Here’s the socket system call:

#include <sys/socket.h>
int socket(int domain, int type, int protocol);

Those three arguments determine the protocol we want to use. Actually, the last argument alone - protocol - seems to fully determine the protocol. For example, 6 is the protocol number for TCP. The domain and type describe this protocol, and usually the combination of domain and type also fully determines the protocol, but not always.

It seems to be traditional to pass in the domain and type, and set protocol to 0, meaning the default protocol for the domain/type pair will be selected. (The man pages don’t actually describe this behavior, but various network guides do.) For example, this call creates a TCP socket:

int fd = socket(PF_INET, SOCK_STREAM, 0);

The domain PF_INET says “TCP operates in the internet protocol family”. PF means “protocol family”, and INET means “internet”. As far as I can tell, “protocol family” and The type SOCK_STREAM says “TCP provides an ordered, reliable, bidirectional byte stream”.

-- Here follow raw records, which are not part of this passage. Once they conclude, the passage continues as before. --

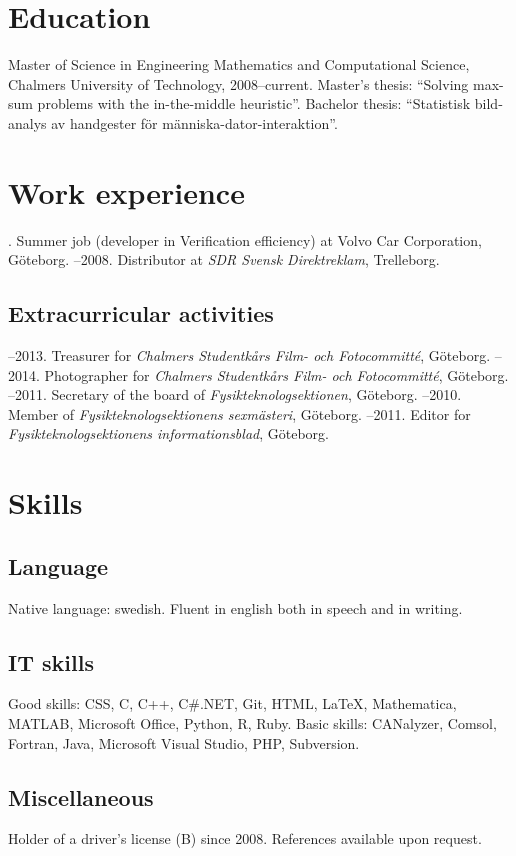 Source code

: \documentclass{skvitae}
\author{Simon Sigurdhsson}
\affiliation{}
\begin{document}
	\RaggedRight
	\maketitle

	\section{Education}
	\ind Master of Science in Engineering Mathematics and Computational Science, Chalmers University of Technology, 2008--current. %
		 Master's thesis: \enquote{Solving max-sum problems with the in-the-middle heuristic}. %
		 Bachelor thesis: \foreignquote{swedish}{Statistisk bildanalys av handgester för människa-dator-interaktion}.

	\section{Work experience}
	. Summer job (developer in Verification efficiency) at Volvo Car Corporation, Göteborg.
	--2008. Distributor at \emph{SDR Svensk Direktreklam}, Trelleborg.

	\medskip
	\subsection{Extracurricular activities}
	--2013. Treasurer for \emph{Chalmers Studentkårs Film- och Fotocommitté}, Göteborg.
	--2014. Photographer for \emph{Chalmers Studentkårs Film- och Fotocommitté}, Göteborg.
	--2011. Secretary of the board of \emph{Fysikteknologsektionen}, Göteborg.
	--2010. Member of \emph{Fysikteknologsektionens sexmästeri}, Göteborg.
	--2011. Editor for \emph{Fysikteknologsektionens informationsblad}, Göteborg.

	\section{Skills}
	\subsection{Language}
	\ind Native language: swedish. Fluent in english both in speech and in writing.

	\medskip
	\subsection{IT skills}
	\ind Good skills: CSS, C, C++, C\#.NET, Git, HTML, \LaTeX, Mathematica, MATLAB, Microsoft Office, Python, R, Ruby.
	\ind Basic skills: CANalyzer, Comsol, Fortran, Java, Microsoft Visual Studio, PHP, Subversion.

	\medskip
	\subsection{Miscellaneous}
	\ind Holder of a driver's license (B) since 2008.
	\ind References available upon request.
\end{document}
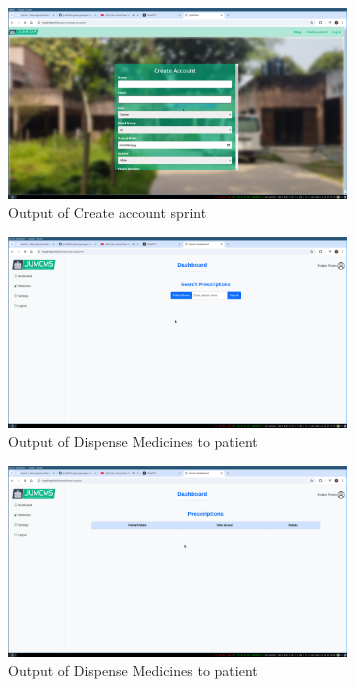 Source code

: \documentclass[a4paper,12pt]{article}
\begin{document}
\begin{figure}[H]
    \centering
    \includegraphics[width=0.8\textwidth]{images/spr1output2.png}
    \caption{Output of Create account sprint}
    \label{fig:sp1out1}
\end{figure}


\begin{figure}[H]
    \centering
    \includegraphics[width=0.8\textwidth]{images/spr1output3.png}
    \caption{Output of Dispense Medicines to patient}
    \label{fig:sp1out2}
\end{figure}

\begin{figure}[H]
    \centering
    \includegraphics[width=0.8\textwidth]{images/spr1output4.png}
    \caption{Output of Dispense Medicines to patient}
    \label{fig:sp1out3}
\end{figure}
\end{document}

Most code actually uses AF_ rather than PF_, e.g. AF_INET. AF means “address family”, and the idea was that each “address family” could support several “protocol families”. This didn’t happen; e.g., IPv4 addresses only work in the internet protocol family. Guides say to just use the AF_ constants; the PF_ constants are aliased to the AF_ ones in all implementations.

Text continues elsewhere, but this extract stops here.